Document images with source code:
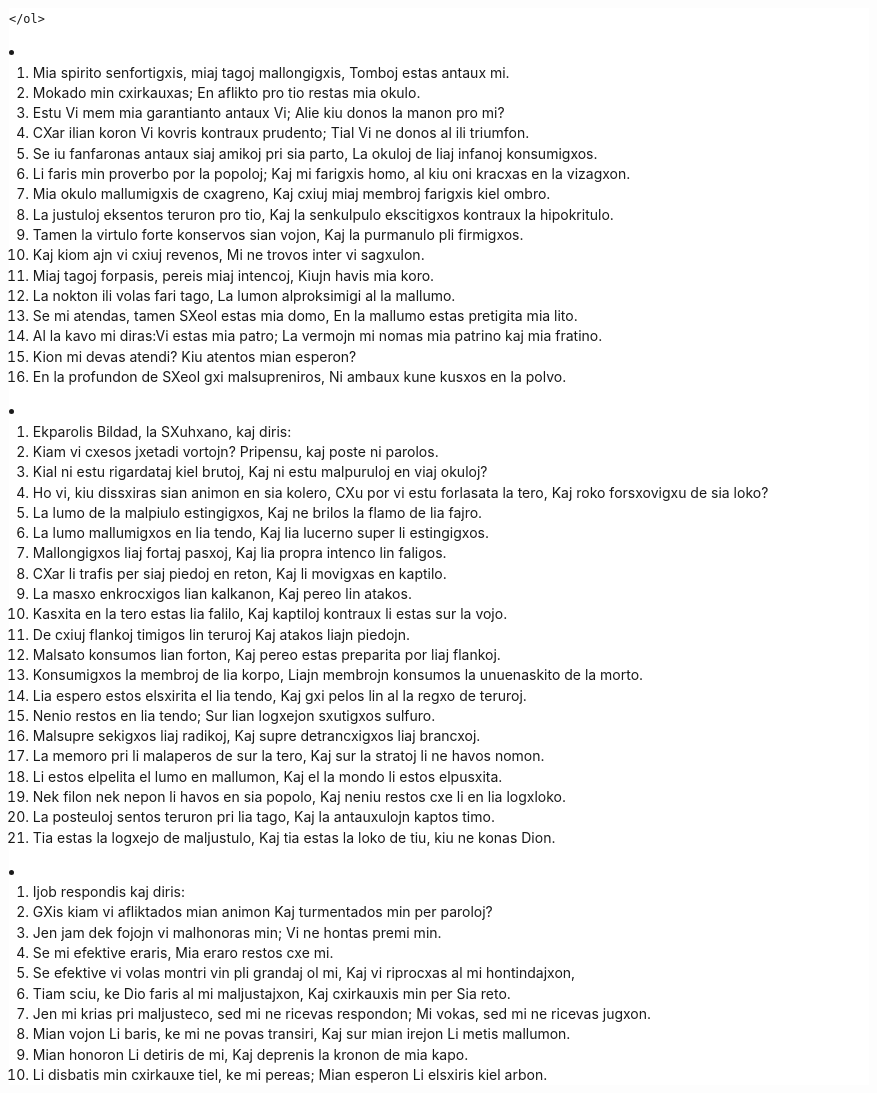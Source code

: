     </ol>
  </li>
  <li>
    <ol>
      <li>Mia spirito senfortigxis, miaj tagoj mallongigxis,   Tomboj estas antaux mi.</li>
      <li>Mokado min cxirkauxas;   En aflikto pro tio restas mia okulo.</li>
      <li>Estu Vi mem mia garantianto antaux Vi;   Alie kiu donos la manon pro mi?</li>
      <li>CXar ilian koron Vi kovris kontraux prudento;   Tial Vi ne donos al ili triumfon.</li>
      <li>Se iu fanfaronas antaux siaj amikoj pri sia parto,   La okuloj de liaj infanoj konsumigxos.</li>
      <li>Li faris min proverbo por la popoloj;   Kaj mi farigxis homo, al kiu oni kracxas en la vizagxon.</li>
      <li>Mia okulo mallumigxis de cxagreno,   Kaj cxiuj miaj membroj farigxis kiel ombro.</li>
      <li>La justuloj eksentos teruron pro tio,   Kaj la senkulpulo ekscitigxos kontraux la hipokritulo.</li>
      <li>Tamen la virtulo forte konservos sian vojon,   Kaj la purmanulo pli firmigxos.</li>
      <li>Kaj kiom ajn vi cxiuj revenos,   Mi ne trovos inter vi sagxulon.</li>
      <li>Miaj tagoj forpasis, pereis miaj intencoj,   Kiujn havis mia koro.</li>
      <li>La nokton ili volas fari tago,   La lumon alproksimigi al la mallumo.</li>
      <li>Se mi atendas, tamen SXeol estas mia domo,   En la mallumo estas pretigita mia lito.</li>
      <li>Al la kavo mi diras:Vi estas mia patro;   La vermojn mi nomas mia patrino kaj mia fratino.</li>
      <li>Kion mi devas atendi?   Kiu atentos mian esperon?</li>
      <li>En la profundon de SXeol gxi malsupreniros,   Ni ambaux kune kusxos en la polvo.</li>
    </ol>
  </li>
  <li>
    <ol>
      <li>Ekparolis Bildad, la SXuhxano, kaj diris:</li>
      <li>Kiam vi cxesos jxetadi vortojn?   Pripensu, kaj poste ni parolos.</li>
      <li>Kial ni estu rigardataj kiel brutoj,   Kaj ni estu malpuruloj en viaj okuloj?</li>
      <li>Ho vi, kiu dissxiras sian animon en sia kolero,   CXu por vi estu forlasata la tero,   Kaj roko forsxovigxu de sia loko?</li>
      <li>La lumo de la malpiulo estingigxos,   Kaj ne brilos la flamo de lia fajro.</li>
      <li>La lumo mallumigxos en lia tendo,   Kaj lia lucerno super li estingigxos.</li>
      <li>Mallongigxos liaj fortaj pasxoj,   Kaj lia propra intenco lin faligos.</li>
      <li>CXar li trafis per siaj piedoj en reton,   Kaj li movigxas en kaptilo.</li>
      <li>La masxo enkrocxigos lian kalkanon,   Kaj pereo lin atakos.</li>
      <li>Kasxita en la tero estas lia falilo,   Kaj kaptiloj kontraux li estas sur la vojo.</li>
      <li>De cxiuj flankoj timigos lin teruroj  Kaj atakos liajn piedojn.</li>
      <li>Malsato konsumos lian forton,   Kaj pereo estas preparita por liaj flankoj.</li>
      <li>Konsumigxos la membroj de lia korpo,   Liajn membrojn konsumos la unuenaskito de la morto.</li>
      <li>Lia espero estos elsxirita el lia tendo,   Kaj gxi pelos lin al la regxo de teruroj.</li>
      <li>Nenio restos en lia tendo;   Sur lian logxejon sxutigxos sulfuro.</li>
      <li>Malsupre sekigxos liaj radikoj,   Kaj supre detrancxigxos liaj brancxoj.</li>
      <li>La memoro pri li malaperos de sur la tero,   Kaj sur la stratoj li ne havos nomon.</li>
      <li>Li estos elpelita el lumo en mallumon,   Kaj el la mondo li estos elpusxita.</li>
      <li>Nek filon nek nepon li havos en sia popolo,   Kaj neniu restos cxe li en lia logxloko.</li>
      <li>La posteuloj sentos teruron pri lia tago,   Kaj la antauxulojn kaptos timo.</li>
      <li>Tia estas la logxejo de maljustulo,   Kaj tia estas la loko de tiu, kiu ne konas Dion.</li>
    </ol>
  </li>
  <li>
    <ol>
      <li>Ijob respondis kaj diris:</li>
      <li>GXis kiam vi afliktados mian animon  Kaj turmentados min per paroloj?</li>
      <li>Jen jam dek fojojn vi malhonoras min;   Vi ne hontas premi min.</li>
      <li>Se mi efektive eraris,   Mia eraro restos cxe mi.</li>
      <li>Se efektive vi volas montri vin pli grandaj ol mi,   Kaj vi riprocxas al mi hontindajxon,</li>
      <li>Tiam sciu, ke Dio faris al mi maljustajxon,   Kaj cxirkauxis min per Sia reto.</li>
      <li>Jen mi krias pri maljusteco, sed mi ne ricevas respondon;   Mi vokas, sed mi ne ricevas jugxon.</li>
      <li>Mian vojon Li baris, ke mi ne povas transiri,   Kaj sur mian irejon Li metis mallumon.</li>
      <li>Mian honoron Li detiris de mi,   Kaj deprenis la kronon de mia kapo.</li>
      <li>Li disbatis min cxirkauxe tiel, ke mi pereas;   Mian esperon Li elsxiris kiel arbon.</li>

▶ [EXERCISE PROMPT] No pictures belong in the copy. Transcribe every entry exactly.

▶ [SOLUTION FOR THIS TASK]
Source code

:     </ol>
  </li>
  <li>
    <ol>
      <li>Mia spirito senfortigxis, miaj tagoj mallongigxis,   Tomboj estas antaux mi.</li>
      <li>Mokado min cxirkauxas;   En aflikto pro tio restas mia okulo.</li>
      <li>Estu Vi mem mia garantianto antaux Vi;   Alie kiu donos la manon pro mi?</li>
      <li>CXar ilian koron Vi kovris kontraux prudento;   Tial Vi ne donos al ili triumfon.</li>
      <li>Se iu fanfaronas antaux siaj amikoj pri sia parto,   La okuloj de liaj infanoj konsumigxos.</li>
      <li>Li faris min proverbo por la popoloj;   Kaj mi farigxis homo, al kiu oni kracxas en la vizagxon.</li>
      <li>Mia okulo mallumigxis de cxagreno,   Kaj cxiuj miaj membroj farigxis kiel ombro.</li>
      <li>La justuloj eksentos teruron pro tio,   Kaj la senkulpulo ekscitigxos kontraux la hipokritulo.</li>
      <li>Tamen la virtulo forte konservos sian vojon,   Kaj la purmanulo pli firmigxos.</li>
      <li>Kaj kiom ajn vi cxiuj revenos,   Mi ne trovos inter vi sagxulon.</li>
      <li>Miaj tagoj forpasis, pereis miaj intencoj,   Kiujn havis mia koro.</li>
      <li>La nokton ili volas fari tago,   La lumon alproksimigi al la mallumo.</li>
      <li>Se mi atendas, tamen SXeol estas mia domo,   En la mallumo estas pretigita mia lito.</li>
      <li>Al la kavo mi diras:Vi estas mia patro;   La vermojn mi nomas mia patrino kaj mia fratino.</li>
      <li>Kion mi devas atendi?   Kiu atentos mian esperon?</li>
      <li>En la profundon de SXeol gxi malsupreniros,   Ni ambaux kune kusxos en la polvo.</li>
    </ol>
  </li>
  <li>
    <ol>
      <li>Ekparolis Bildad, la SXuhxano, kaj diris:</li>
      <li>Kiam vi cxesos jxetadi vortojn?   Pripensu, kaj poste ni parolos.</li>
      <li>Kial ni estu rigardataj kiel brutoj,   Kaj ni estu malpuruloj en viaj okuloj?</li>
      <li>Ho vi, kiu dissxiras sian animon en sia kolero,   CXu por vi estu forlasata la tero,   Kaj roko forsxovigxu de sia loko?</li>
      <li>La lumo de la malpiulo estingigxos,   Kaj ne brilos la flamo de lia fajro.</li>
      <li>La lumo mallumigxos en lia tendo,   Kaj lia lucerno super li estingigxos.</li>
      <li>Mallongigxos liaj fortaj pasxoj,   Kaj lia propra intenco lin faligos.</li>
      <li>CXar li trafis per siaj piedoj en reton,   Kaj li movigxas en kaptilo.</li>
      <li>La masxo enkrocxigos lian kalkanon,   Kaj pereo lin atakos.</li>
      <li>Kasxita en la tero estas lia falilo,   Kaj kaptiloj kontraux li estas sur la vojo.</li>
      <li>De cxiuj flankoj timigos lin teruroj  Kaj atakos liajn piedojn.</li>
      <li>Malsato konsumos lian forton,   Kaj pereo estas preparita por liaj flankoj.</li>
      <li>Konsumigxos la membroj de lia korpo,   Liajn membrojn konsumos la unuenaskito de la morto.</li>
      <li>Lia espero estos elsxirita el lia tendo,   Kaj gxi pelos lin al la regxo de teruroj.</li>
      <li>Nenio restos en lia tendo;   Sur lian logxejon sxutigxos sulfuro.</li>
      <li>Malsupre sekigxos liaj radikoj,   Kaj supre detrancxigxos liaj brancxoj.</li>
      <li>La memoro pri li malaperos de sur la tero,   Kaj sur la stratoj li ne havos nomon.</li>
      <li>Li estos elpelita el lumo en mallumon,   Kaj el la mondo li estos elpusxita.</li>
      <li>Nek filon nek nepon li havos en sia popolo,   Kaj neniu restos cxe li en lia logxloko.</li>
      <li>La posteuloj sentos teruron pri lia tago,   Kaj la antauxulojn kaptos timo.</li>
      <li>Tia estas la logxejo de maljustulo,   Kaj tia estas la loko de tiu, kiu ne konas Dion.</li>
    </ol>
  </li>
  <li>
    <ol>
      <li>Ijob respondis kaj diris:</li>
      <li>GXis kiam vi afliktados mian animon  Kaj turmentados min per paroloj?</li>
      <li>Jen jam dek fojojn vi malhonoras min;   Vi ne hontas premi min.</li>
      <li>Se mi efektive eraris,   Mia eraro restos cxe mi.</li>
      <li>Se efektive vi volas montri vin pli grandaj ol mi,   Kaj vi riprocxas al mi hontindajxon,</li>
      <li>Tiam sciu, ke Dio faris al mi maljustajxon,   Kaj cxirkauxis min per Sia reto.</li>
      <li>Jen mi krias pri maljusteco, sed mi ne ricevas respondon;   Mi vokas, sed mi ne ricevas jugxon.</li>
      <li>Mian vojon Li baris, ke mi ne povas transiri,   Kaj sur mian irejon Li metis mallumon.</li>
      <li>Mian honoron Li detiris de mi,   Kaj deprenis la kronon de mia kapo.</li>
      <li>Li disbatis min cxirkauxe tiel, ke mi pereas;   Mian esperon Li elsxiris kiel arbon.</li>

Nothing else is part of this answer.